OK, so I will assume you accept that the old model of no prioritization of applications using storage in a storage pool is dumb. I will assume you’ve been reading my blog a bit and you now realize that there is a reason why networking instituted QoS, why airlines have first, business, and economy classes of service. Right? If not start here. If you don’t want to follow another stinking link, then let me summarize: Not all passengers, packets, LUNs or Filesystems are equal, and this inequality allows the Axiom to extract more value for the customer out of the disk drives using QoS for Storage.

So, for the skeptical folks out there, they try and shoot holes in the concept, which is a reasonable thing to do. Let’s pick a favorite, how is the Axiom any better than another system without QoS if for example you are sharing two high priority (call it Premium) LUNs?

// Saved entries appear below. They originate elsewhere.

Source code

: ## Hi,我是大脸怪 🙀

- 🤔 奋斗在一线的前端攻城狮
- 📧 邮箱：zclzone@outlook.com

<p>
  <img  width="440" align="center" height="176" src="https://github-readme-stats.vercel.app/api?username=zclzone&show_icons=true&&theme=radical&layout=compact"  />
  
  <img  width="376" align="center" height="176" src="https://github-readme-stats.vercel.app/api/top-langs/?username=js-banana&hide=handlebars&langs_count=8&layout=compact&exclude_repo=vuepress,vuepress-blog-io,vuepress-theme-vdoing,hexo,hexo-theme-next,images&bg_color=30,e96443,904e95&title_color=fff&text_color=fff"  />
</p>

To first order, it is not! If all you have is people that want first class tickets, there is no gain in differentiation, because you have defined a problem that allows none. That is simple! So if every Filesystem or LUN is equal, an old style system is just about as good as you can get anyway. Make sense? Well, with Axiom, the data placement on the platter and purposeful automatic striping across different spindles will give you a better and more automatic result than most of our competitors. On the other hand, the differentiation under those conditions is obtainable on any system as long as the data is laid out properly on the disk (manually if you aren’t using an Axiom), and you have enough cache.

OK, so let’s say we don’t define a silly example of two equal, high priority LUNs forced to share spindles. Let’s say we have 10 LUNs, and two are high priority relative to the rest. Let’s also assume that the Axiom is forced to share the spindles that they all reside on (it won’t share them unless it has to). Is this different? How can this be better than a system without QoS since there is sharing going on?

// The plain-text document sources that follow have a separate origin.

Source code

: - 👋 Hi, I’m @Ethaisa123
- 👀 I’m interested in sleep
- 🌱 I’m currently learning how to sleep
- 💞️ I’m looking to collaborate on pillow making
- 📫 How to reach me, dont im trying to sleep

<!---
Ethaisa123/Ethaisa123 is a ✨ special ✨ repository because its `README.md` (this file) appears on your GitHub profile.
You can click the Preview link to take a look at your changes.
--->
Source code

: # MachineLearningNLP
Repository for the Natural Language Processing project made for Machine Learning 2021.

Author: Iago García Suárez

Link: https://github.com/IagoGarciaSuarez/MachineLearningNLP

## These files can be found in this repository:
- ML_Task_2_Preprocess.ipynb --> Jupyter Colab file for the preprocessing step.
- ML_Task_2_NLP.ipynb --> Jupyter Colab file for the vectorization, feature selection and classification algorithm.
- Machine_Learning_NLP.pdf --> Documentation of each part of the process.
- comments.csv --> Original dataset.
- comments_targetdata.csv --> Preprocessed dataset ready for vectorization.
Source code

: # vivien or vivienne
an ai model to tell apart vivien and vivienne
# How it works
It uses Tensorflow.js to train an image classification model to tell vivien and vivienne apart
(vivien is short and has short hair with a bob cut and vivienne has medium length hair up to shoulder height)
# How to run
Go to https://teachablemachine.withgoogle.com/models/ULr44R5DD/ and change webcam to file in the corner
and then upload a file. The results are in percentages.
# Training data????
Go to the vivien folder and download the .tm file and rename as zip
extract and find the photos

The answer is simple, and clear. To lay it out would be complex, but an example should make it abundantly obvious: Let’s say you are about to walk up to the ticket counter at an airline. Would you rather be in the first class line, or the main cabin? Well, assuming normal distribution of passengers, the answer is obviously first class. We all intuitively know that although you may be sharing the agent(s) with 2 or three other passengers, you aren’t sharing with 100 other passengers. Same applies for Axiom’s QoS. The difference is real, and worth money.

Look, this is not some mumbo jumbo cloud of smoke. Spindles and cache equal IOPS. If you can differentiate the application requirements by IO, capacity, and workload, a storage pool can meet a much wider range of simultaneous application requirements using QoS than without it for a given quantity of spindles. This means that in a world of ever increasing disk drive sizes, Axiom is the architecture that extracts the maximum value out of the storage technology you can afford. Period.

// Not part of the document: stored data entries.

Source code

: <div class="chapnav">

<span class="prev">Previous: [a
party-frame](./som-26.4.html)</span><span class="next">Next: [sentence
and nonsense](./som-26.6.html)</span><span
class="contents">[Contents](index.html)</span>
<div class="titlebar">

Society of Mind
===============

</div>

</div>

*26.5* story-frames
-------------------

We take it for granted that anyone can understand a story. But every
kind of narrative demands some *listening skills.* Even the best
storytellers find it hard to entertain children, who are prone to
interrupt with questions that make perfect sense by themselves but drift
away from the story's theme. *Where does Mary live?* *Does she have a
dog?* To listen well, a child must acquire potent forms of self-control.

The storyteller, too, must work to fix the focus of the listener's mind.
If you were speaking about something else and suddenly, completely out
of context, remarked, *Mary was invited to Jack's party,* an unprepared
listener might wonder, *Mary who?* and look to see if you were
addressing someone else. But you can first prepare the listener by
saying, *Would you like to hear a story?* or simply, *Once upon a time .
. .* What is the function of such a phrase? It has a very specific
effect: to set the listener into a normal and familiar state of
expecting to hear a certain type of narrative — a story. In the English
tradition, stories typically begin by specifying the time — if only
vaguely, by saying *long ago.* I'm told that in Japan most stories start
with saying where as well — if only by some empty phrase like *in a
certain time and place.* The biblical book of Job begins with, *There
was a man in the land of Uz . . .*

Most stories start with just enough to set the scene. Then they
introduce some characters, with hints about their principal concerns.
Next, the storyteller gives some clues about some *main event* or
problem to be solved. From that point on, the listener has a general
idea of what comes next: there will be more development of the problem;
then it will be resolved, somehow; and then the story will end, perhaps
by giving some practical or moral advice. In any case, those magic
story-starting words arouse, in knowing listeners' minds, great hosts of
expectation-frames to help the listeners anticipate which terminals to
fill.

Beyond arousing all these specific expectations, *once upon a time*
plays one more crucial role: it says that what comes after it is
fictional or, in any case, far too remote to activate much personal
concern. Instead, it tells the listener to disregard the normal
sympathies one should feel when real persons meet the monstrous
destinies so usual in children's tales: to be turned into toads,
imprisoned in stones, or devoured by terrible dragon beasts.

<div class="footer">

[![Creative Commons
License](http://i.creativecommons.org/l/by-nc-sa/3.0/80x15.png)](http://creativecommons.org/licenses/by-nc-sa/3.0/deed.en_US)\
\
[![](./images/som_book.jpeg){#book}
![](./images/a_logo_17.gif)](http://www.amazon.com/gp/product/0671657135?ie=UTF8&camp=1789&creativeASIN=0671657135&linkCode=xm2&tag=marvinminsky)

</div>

And this, my friends, is worth money - to you.

May 01, 2008

EMC has a Multiprotocol Array? Good one.

Our goal is to make your life simpler. We put the concept of true NAS/SAN integration on the map in my opinion. I think NetApps* beat us with the function, but their implementation was poor. Of course, we had a great SAN product, but 2.5 years ago we had one customer, so nobody really took us seriously either. So I will give them credit for being the first, but Pillar I think deserves credit for having a real SAN. Being fair, NetApp has improved their SAN implementation quite a bit in the last couple years.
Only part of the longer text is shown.